● **What you have to do**:
Repeat the data that follows in full. Do not include the pictures.

Source texts of formatted documents
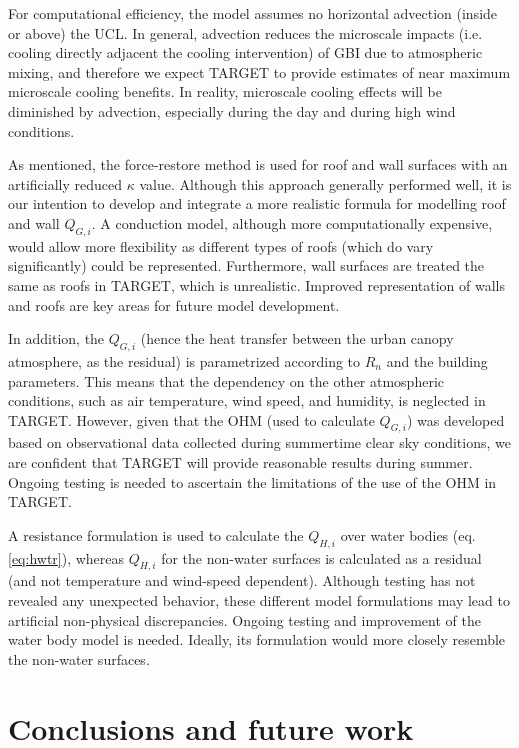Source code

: \documentclass[journal abbreviation, manuscript]{copernicus}
\begin{document}
For computational efficiency, the model assumes no horizontal advection (inside or above) the UCL. In general, advection reduces the microscale impacts (i.e. cooling directly adjacent the cooling intervention) of GBI due to atmospheric mixing, and therefore we expect TARGET to provide estimates of near maximum microscale cooling benefits. In reality, microscale cooling effects will be diminished by advection, especially during the day and during high wind conditions.

As mentioned, the force-restore method is used for roof and wall surfaces with an artificially reduced \ensuremath{\kappa} value. Although this approach generally performed well, it is our intention to develop and integrate a more realistic formula for modelling roof and wall \ensuremath{Q_{G,i}}. A conduction model, although more computationally expensive, would allow more flexibility as different types of roofs (which do vary significantly) could be represented. Furthermore, wall surfaces are treated the same as roofs in TARGET, which is unrealistic. Improved representation of walls and roofs are key areas for future model development.  
 

In addition, 
the \ensuremath{Q_{G,i}} (hence the heat transfer between the urban canopy  atmosphere, as the residual) is parametrized according to \ensuremath{R_{n}} and the building parameters. This means that the dependency on the other atmospheric conditions, such as air temperature, wind speed, and humidity, is neglected in TARGET. However, given that the OHM  (used to calculate \ensuremath{Q_{G,i}}) was developed based on observational data collected during summertime clear sky conditions, we are confident that TARGET will provide reasonable results during summer. Ongoing testing is needed to ascertain the limitations of the use of the OHM in TARGET. 

A resistance formulation  is used to calculate the \ensuremath{Q_{H,i}} over water bodies (eq. \ref{eq:hwtr}), whereas \ensuremath{Q_{H,i}} for the non-water surfaces is calculated as a residual (and not temperature and wind-speed dependent). Although testing has not revealed any  unexpected behavior, these different model formulations may  lead to artificial non-physical discrepancies. Ongoing testing and improvement of the water body model is needed. Ideally, its formulation would more closely resemble the non-water surfaces. 

\section{Conclusions and future work}\label{sec:conclusion}
\end{document}
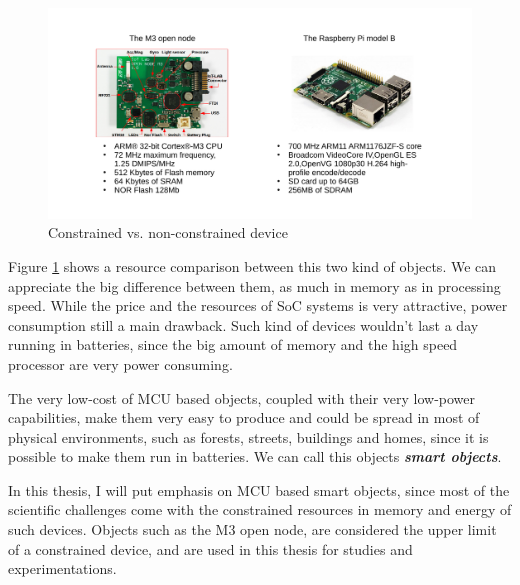 \begin{figure}[htb]
	\centering
	\includegraphics[width=1\columnwidth]{chapters/background.images/BoardsComparison.pdf}
	\caption{Constrained vs. non-constrained device}
	\label{fig:BoardsComparison}
\end{figure}

Figure \ref{fig:BoardsComparison} shows a resource comparison between this two kind of objects.
We can appreciate the big difference between them, as much in memory as in processing speed.
While the price and the resources of SoC systems is very attractive, power consumption still a main drawback.
Such kind of devices wouldn't last a day running in batteries, since the big amount of memory and the high speed processor are very power consuming.

The very low-cost of MCU based objects, coupled with their very low-power capabilities, make them very easy to produce and could be spread in most of physical environments, such as forests, streets, buildings and homes, since it is possible to make them run in batteries.
We can call this objects \textit{\textbf{smart objects}}.

In this thesis, I will put emphasis on MCU based smart objects, since most of the scientific challenges come with the constrained resources in memory and energy of such devices. 
Objects such as the M3 open node, are considered the upper limit of a constrained device, and are used in this thesis for studies and experimentations.

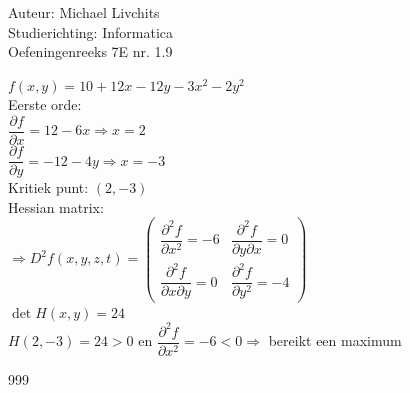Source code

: \documentclass[a4paper]{article}
\begin{document}
  
\noindent \large Auteur: Michael Livchits \\
\noindent \large Studierichting: Informatica\\
\noindent \large Oefeningenreeks 7E nr. 1.9\\

\medskip

\normalsize

$f(x,y)= 10+12x-12y-3x^2-2y^2$\\
	
Eerste orde:\\
	
$\dfrac{\partial f}{\partial x} = 12-6x \Rightarrow x = 2$\\
	
$\dfrac{\partial f}{\partial y} = -12-4y \Rightarrow x = -3$\\

Kritiek punt: $(2,-3)$\\

Hessian matrix:\\

$\Rightarrow D^2f(x,y,z,t) = \left(\begin{array}{cc}
\dfrac{\partial^2 f}{\partial x^2} = -6 & \dfrac{\partial^2 f}{\partial y\partial x} = 0\\
\dfrac{\partial^2 f}{\partial x\partial y} = 0 & \dfrac{\partial^2 f}{\partial y^2} = -4
\end{array}\right)$\\

$\det H(x,y) = 24$\\

$H(2,-3) = 24 > 0$ en $\dfrac{\partial^2 f}{\partial x^2} = -6 < 0\Rightarrow$ bereikt een maximum\\

\begin{thebibliography}{999}
\end{thebibliography}
\end{document}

● **Answer area**:
Source code

: \documentclass[journal abbreviation, manuscript]{copernicus}
\begin{document}
For computational efficiency, the model assumes no horizontal advection (inside or above) the UCL. In general, advection reduces the microscale impacts (i.e. cooling directly adjacent the cooling intervention) of GBI due to atmospheric mixing, and therefore we expect TARGET to provide estimates of near maximum microscale cooling benefits. In reality, microscale cooling effects will be diminished by advection, especially during the day and during high wind conditions.

As mentioned, the force-restore method is used for roof and wall surfaces with an artificially reduced \ensuremath{\kappa} value. Although this approach generally performed well, it is our intention to develop and integrate a more realistic formula for modelling roof and wall \ensuremath{Q_{G,i}}. A conduction model, although more computationally expensive, would allow more flexibility as different types of roofs (which do vary significantly) could be represented. Furthermore, wall surfaces are treated the same as roofs in TARGET, which is unrealistic. Improved representation of walls and roofs are key areas for future model development.  
 

In addition, 
the \ensuremath{Q_{G,i}} (hence the heat transfer between the urban canopy  atmosphere, as the residual) is parametrized according to \ensuremath{R_{n}} and the building parameters. This means that the dependency on the other atmospheric conditions, such as air temperature, wind speed, and humidity, is neglected in TARGET. However, given that the OHM  (used to calculate \ensuremath{Q_{G,i}}) was developed based on observational data collected during summertime clear sky conditions, we are confident that TARGET will provide reasonable results during summer. Ongoing testing is needed to ascertain the limitations of the use of the OHM in TARGET. 

A resistance formulation  is used to calculate the \ensuremath{Q_{H,i}} over water bodies (eq. \ref{eq:hwtr}), whereas \ensuremath{Q_{H,i}} for the non-water surfaces is calculated as a residual (and not temperature and wind-speed dependent). Although testing has not revealed any  unexpected behavior, these different model formulations may  lead to artificial non-physical discrepancies. Ongoing testing and improvement of the water body model is needed. Ideally, its formulation would more closely resemble the non-water surfaces. 

\section{Conclusions and future work}\label{sec:conclusion}
\end{document}
 \begin{figure}[htb]
	\centering
	\includegraphics[width=1\columnwidth]{chapters/background.images/BoardsComparison.pdf}
	\caption{Constrained vs. non-constrained device}
	\label{fig:BoardsComparison}
\end{figure}

Figure \ref{fig:BoardsComparison} shows a resource comparison between this two kind of objects.
We can appreciate the big difference between them, as much in memory as in processing speed.
While the price and the resources of SoC systems is very attractive, power consumption still a main drawback.
Such kind of devices wouldn't last a day running in batteries, since the big amount of memory and the high speed processor are very power consuming.

The very low-cost of MCU based objects, coupled with their very low-power capabilities, make them very easy to produce and could be spread in most of physical environments, such as forests, streets, buildings and homes, since it is possible to make them run in batteries.
We can call this objects \textit{\textbf{smart objects}}.

In this thesis, I will put emphasis on MCU based smart objects, since most of the scientific challenges come with the constrained resources in memory and energy of such devices. 
Objects such as the M3 open node, are considered the upper limit of a constrained device, and are used in this thesis for studies and experimentations.

Source code

: \documentclass[a4paper]{article}
\begin{document}
  
\noindent \large Auteur: Michael Livchits \\
\noindent \large Studierichting: Informatica\\
\noindent \large Oefeningenreeks 7E nr. 1.9\\

\medskip

\normalsize

$f(x,y)= 10+12x-12y-3x^2-2y^2$\\
	
Eerste orde:\\
	
$\dfrac{\partial f}{\partial x} = 12-6x \Rightarrow x = 2$\\
	
$\dfrac{\partial f}{\partial y} = -12-4y \Rightarrow x = -3$\\

Kritiek punt: $(2,-3)$\\

Hessian matrix:\\

$\Rightarrow D^2f(x,y,z,t) = \left(\begin{array}{cc}
\dfrac{\partial^2 f}{\partial x^2} = -6 & \dfrac{\partial^2 f}{\partial y\partial x} = 0\\
\dfrac{\partial^2 f}{\partial x\partial y} = 0 & \dfrac{\partial^2 f}{\partial y^2} = -4
\end{array}\right)$\\

$\det H(x,y) = 24$\\

$H(2,-3) = 24 > 0$ en $\dfrac{\partial^2 f}{\partial x^2} = -6 < 0\Rightarrow$ bereikt een maximum\\

\begin{thebibliography}{999}
\end{thebibliography}
\end{document}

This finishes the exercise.